**Problem description**
Restate the listing word for word; omit the images.
+---+
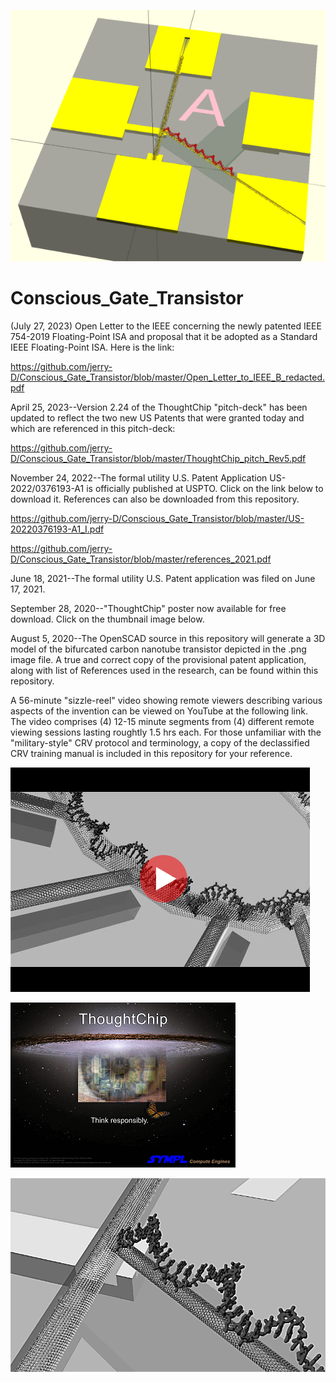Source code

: ![](https://github.com/jerry-D/Conscious_Gate_Transistor/blob/master/Thought_Chip_01.png )

# Conscious_Gate_Transistor
(July 27, 2023) Open Letter to the IEEE concerning the newly patented IEEE 754-2019 Floating-Point ISA and proposal that it be adopted as a Standard IEEE Floating-Point ISA. Here is the link:

https://github.com/jerry-D/Conscious_Gate_Transistor/blob/master/Open_Letter_to_IEEE_B_redacted.pdf

April 25, 2023--Version 2.24 of the ThoughtChip "pitch-deck" has been updated to reflect the two new US Patents that were granted today and which are referenced in this pitch-deck:

https://github.com/jerry-D/Conscious_Gate_Transistor/blob/master/ThoughtChip_pitch_Rev5.pdf

November 24, 2022--The formal utility U.S. Patent Application US-2022/0376193-A1 is officially published at USPTO. Click on the link below to download it.  References can also be downloaded from this repository.

https://github.com/jerry-D/Conscious_Gate_Transistor/blob/master/US-20220376193-A1_I.pdf

https://github.com/jerry-D/Conscious_Gate_Transistor/blob/master/references_2021.pdf

June 18, 2021--The formal utility U.S. Patent application was filed on June 17, 2021.

September 28, 2020--"ThoughtChip" poster now available for free download.  Click on the thumbnail image below.

August 5, 2020--The OpenSCAD source in this repository will generate a 3D model of the bifurcated carbon nanotube transistor depicted in the .png image file.
A true and correct copy of the provisional patent application, along with list of References used in the research, can be found within this repository.

A 56-minute "sizzle-reel" video showing remote viewers describing various aspects of the invention can be viewed on YouTube at the following link.  The video comprises (4) 12-15 minute segments from (4) different remote viewing sessions lasting roughtly 1.5 hrs each.  For those unfamiliar with the "military-style" CRV protocol and terminology, a copy of the declassified CRV training manual is included in this repository for your reference.

[<img src="https://github.com/jerry-D/Conscious_Gate_Transistor/blob/master/CGT_CRV_YouTube_Thumb.png">](https://www.youtube.com/watch?v=Hdq3M4zQx_o/)

[![ThinkChip](https://github.com/jerry-D/Conscious_Gate_Transistor/blob/master/ThoughtChip_Poster1_thumb.png)](https://github.com/jerry-D/Conscious_Gate_Transistor/blob/master/ThoughtChip_Poster1.pdf)

![](https://github.com/jerry-D/Conscious_Gate_Transistor/blob/master/Conscious_CNT_Transistor_3D.png )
+---+
**Answer to this problem**
Source code

: ![](https://github.com/jerry-D/Conscious_Gate_Transistor/blob/master/Thought_Chip_01.png )

# Conscious_Gate_Transistor
(July 27, 2023) Open Letter to the IEEE concerning the newly patented IEEE 754-2019 Floating-Point ISA and proposal that it be adopted as a Standard IEEE Floating-Point ISA. Here is the link:

https://github.com/jerry-D/Conscious_Gate_Transistor/blob/master/Open_Letter_to_IEEE_B_redacted.pdf

April 25, 2023--Version 2.24 of the ThoughtChip "pitch-deck" has been updated to reflect the two new US Patents that were granted today and which are referenced in this pitch-deck:

https://github.com/jerry-D/Conscious_Gate_Transistor/blob/master/ThoughtChip_pitch_Rev5.pdf

November 24, 2022--The formal utility U.S. Patent Application US-2022/0376193-A1 is officially published at USPTO. Click on the link below to download it.  References can also be downloaded from this repository.

https://github.com/jerry-D/Conscious_Gate_Transistor/blob/master/US-20220376193-A1_I.pdf

https://github.com/jerry-D/Conscious_Gate_Transistor/blob/master/references_2021.pdf

June 18, 2021--The formal utility U.S. Patent application was filed on June 17, 2021.

September 28, 2020--"ThoughtChip" poster now available for free download.  Click on the thumbnail image below.

August 5, 2020--The OpenSCAD source in this repository will generate a 3D model of the bifurcated carbon nanotube transistor depicted in the .png image file.
A true and correct copy of the provisional patent application, along with list of References used in the research, can be found within this repository.

A 56-minute "sizzle-reel" video showing remote viewers describing various aspects of the invention can be viewed on YouTube at the following link.  The video comprises (4) 12-15 minute segments from (4) different remote viewing sessions lasting roughtly 1.5 hrs each.  For those unfamiliar with the "military-style" CRV protocol and terminology, a copy of the declassified CRV training manual is included in this repository for your reference.

[<img src="https://github.com/jerry-D/Conscious_Gate_Transistor/blob/master/CGT_CRV_YouTube_Thumb.png">](https://www.youtube.com/watch?v=Hdq3M4zQx_o/)

[![ThinkChip](https://github.com/jerry-D/Conscious_Gate_Transistor/blob/master/ThoughtChip_Poster1_thumb.png)](https://github.com/jerry-D/Conscious_Gate_Transistor/blob/master/ThoughtChip_Poster1.pdf)

![](https://github.com/jerry-D/Conscious_Gate_Transistor/blob/master/Conscious_CNT_Transistor_3D.png )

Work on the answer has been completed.